Thursday 14 September 2017

The Problem With Store in the Stash

I have a need for a couple small things.

Number one:  I need to make a hat for my neighbour to wear while shoveling snow.  She has been giving us her excess garden produce all summer and I am grateful.  She didn't think she would wear a pair of socks, which I could have given her at the drop of a hat, but asked for an actual hat instead.  I've been pondering what hat and what yarn for several weeks now and am struggling.  A hat for snow shoveling is not a fancy slouchy hat.  It's a work hat.  So I need to make a closely fitting hat that will stay where it is put and will be warm.  To me, that means something ribbed from a good sturdy warm yarn.  A basic toque pattern or a watch cap is the right kind of pattern,  but I'm a bit stuck on the yarn.  

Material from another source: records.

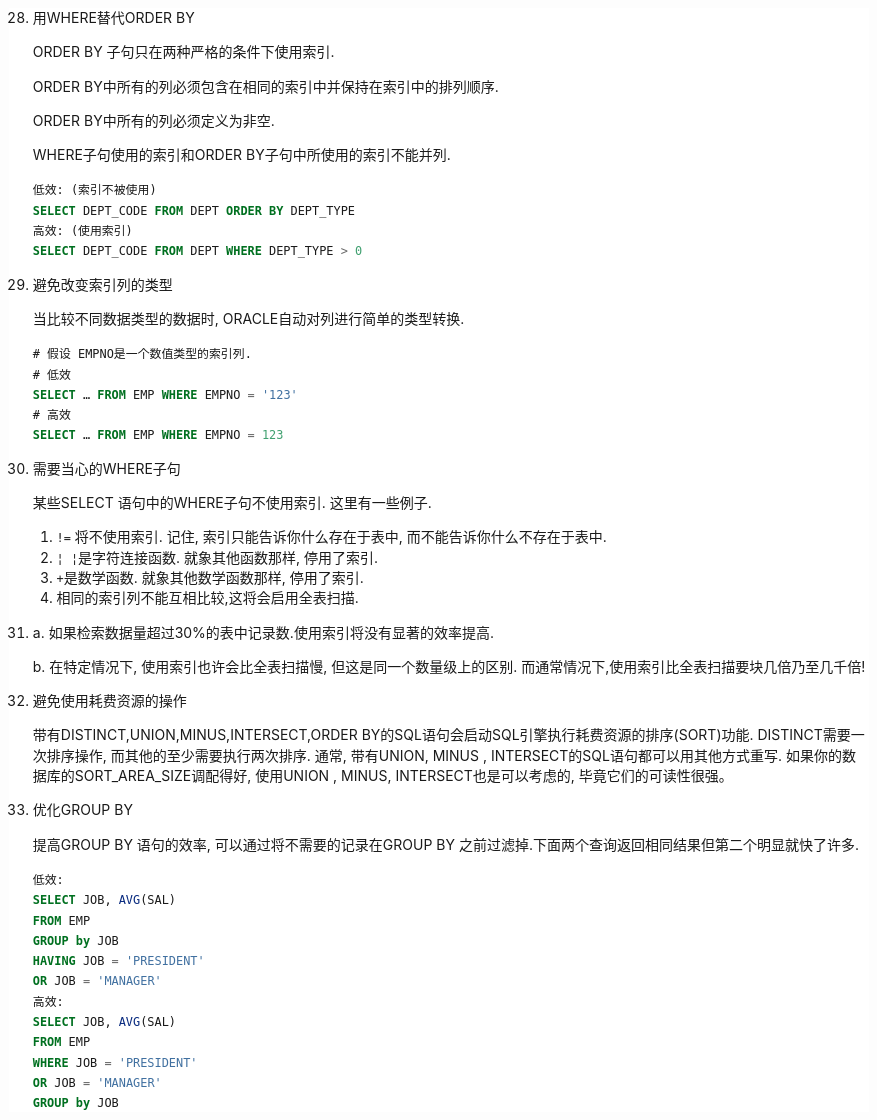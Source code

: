 28. 用WHERE替代ORDER BY

    ORDER BY 子句只在两种严格的条件下使用索引.

    ORDER BY中所有的列必须包含在相同的索引中并保持在索引中的排列顺序.

    ORDER BY中所有的列必须定义为非空.

    WHERE子句使用的索引和ORDER BY子句中所使用的索引不能并列.

    ```sql
    低效: (索引不被使用)
    SELECT DEPT_CODE FROM DEPT ORDER BY DEPT_TYPE
    高效: (使用索引)
    SELECT DEPT_CODE FROM DEPT WHERE DEPT_TYPE > 0
    ```

29. 避免改变索引列的类型

    当比较不同数据类型的数据时, ORACLE自动对列进行简单的类型转换.

    ```sql
    # 假设 EMPNO是一个数值类型的索引列.
    # 低效
    SELECT … FROM EMP WHERE EMPNO = '123'
    # 高效
    SELECT … FROM EMP WHERE EMPNO = 123
    ```

30. 需要当心的WHERE子句

    某些SELECT 语句中的WHERE子句不使用索引. 这里有一些例子.

    1. `!=` 将不使用索引. 记住, 索引只能告诉你什么存在于表中, 而不能告诉你什么不存在于表中.
    2. `¦ ¦`是字符连接函数. 就象其他函数那样, 停用了索引.
    3. `+`是数学函数. 就象其他数学函数那样, 停用了索引.
    4. 相同的索引列不能互相比较,这将会启用全表扫描.

31. a. 如果检索数据量超过30%的表中记录数.使用索引将没有显著的效率提高.

    b. 在特定情况下, 使用索引也许会比全表扫描慢, 但这是同一个数量级上的区别. 而通常情况下,使用索引比全表扫描要块几倍乃至几千倍!

32. 避免使用耗费资源的操作

    带有DISTINCT,UNION,MINUS,INTERSECT,ORDER BY的SQL语句会启动SQL引擎执行耗费资源的排序(SORT)功能. DISTINCT需要一次排序操作, 而其他的至少需要执行两次排序. 通常, 带有UNION, MINUS , INTERSECT的SQL语句都可以用其他方式重写. 如果你的数据库的SORT_AREA_SIZE调配得好, 使用UNION , MINUS, INTERSECT也是可以考虑的, 毕竟它们的可读性很强。

33. 优化GROUP BY

    提高GROUP BY 语句的效率, 可以通过将不需要的记录在GROUP BY 之前过滤掉.下面两个查询返回相同结果但第二个明显就快了许多.

    ```sql
    低效:
    SELECT JOB, AVG(SAL)
    FROM EMP
    GROUP by JOB
    HAVING JOB = 'PRESIDENT'
    OR JOB = 'MANAGER'
    高效:
    SELECT JOB, AVG(SAL)
    FROM EMP
    WHERE JOB = 'PRESIDENT'
    OR JOB = 'MANAGER'
    GROUP by JOB
    ```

Number two is a tea cozy.  I cannot find the very large and thick tea cozy I made at me wee house.  


It was lightly felted and kept my tea wonderfully warm.  It also took up half a drawer when it was not in use.  It was the no spout kind of cozy, sitting right over pot, spout and handle, holding all the heat in.  It may be less pretty than a tea cozy search from Ravelry  show many tea cozies to be, but this style is a much better insulator for the tea pot.  If you put one of these over your teapot and your teapot is sitting on a felted hot pad, you have tea that will stay warm for hours.  

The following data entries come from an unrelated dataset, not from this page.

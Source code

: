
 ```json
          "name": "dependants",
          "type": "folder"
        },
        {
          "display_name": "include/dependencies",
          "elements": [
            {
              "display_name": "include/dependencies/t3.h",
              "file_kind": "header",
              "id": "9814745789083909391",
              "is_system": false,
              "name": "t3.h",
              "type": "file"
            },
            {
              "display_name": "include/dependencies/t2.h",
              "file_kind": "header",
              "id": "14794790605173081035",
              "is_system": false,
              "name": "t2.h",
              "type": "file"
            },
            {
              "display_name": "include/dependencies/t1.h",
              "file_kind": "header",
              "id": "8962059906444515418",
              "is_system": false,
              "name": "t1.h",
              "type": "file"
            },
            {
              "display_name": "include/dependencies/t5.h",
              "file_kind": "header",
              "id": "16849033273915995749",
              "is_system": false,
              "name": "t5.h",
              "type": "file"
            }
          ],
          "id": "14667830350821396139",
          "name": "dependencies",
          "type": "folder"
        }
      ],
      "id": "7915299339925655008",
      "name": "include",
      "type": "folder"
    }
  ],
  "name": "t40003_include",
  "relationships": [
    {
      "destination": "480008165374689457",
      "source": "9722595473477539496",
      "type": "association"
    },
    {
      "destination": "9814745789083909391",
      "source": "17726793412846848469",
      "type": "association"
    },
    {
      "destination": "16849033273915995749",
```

I refer to my tea cozy in the past tense because it is missing.  When I unpacked here, it wasn't in the box with all the dish towels and dish cloths where it ought to have been.  I need a new cozy and it doesn't need to be fancy, just effective.

The problem with both of these projects so far as the stash is concerned, is that my stash is a sweater stash.  Everything I buy, bought, see, begins with a picture in my head of what kind of sweater it would be.  I don't have a large stash of worsted weight or heavier yarns in single skeins that would be right for this kind of project.  

I do have many yarns bought early on in my yarn career, where there will be plenty of yarn left over, but the ones I have used, I'm sort of hanging on to because there is enough for a vest.  Or sometimes a second sweater.  

The fact is there is plenty of yarn and more yarn choices that would be great for both of these small projects, but I am struggling with letting go of the idea that it all needs to be a sweater.  

The problem in the yarn store sized stash is not in the stash, but in my head, you see.  It would be easy to choose from if it was just any old yarn.  This yarn stash is curated by love and admiration of colour, of fibre, of the way a yarn feels in my hand. Is it possible to be emotionally connected to the stash?  This yarn stash is precious.  

My precious.



The problem of the stash is that I am yarn Gollum.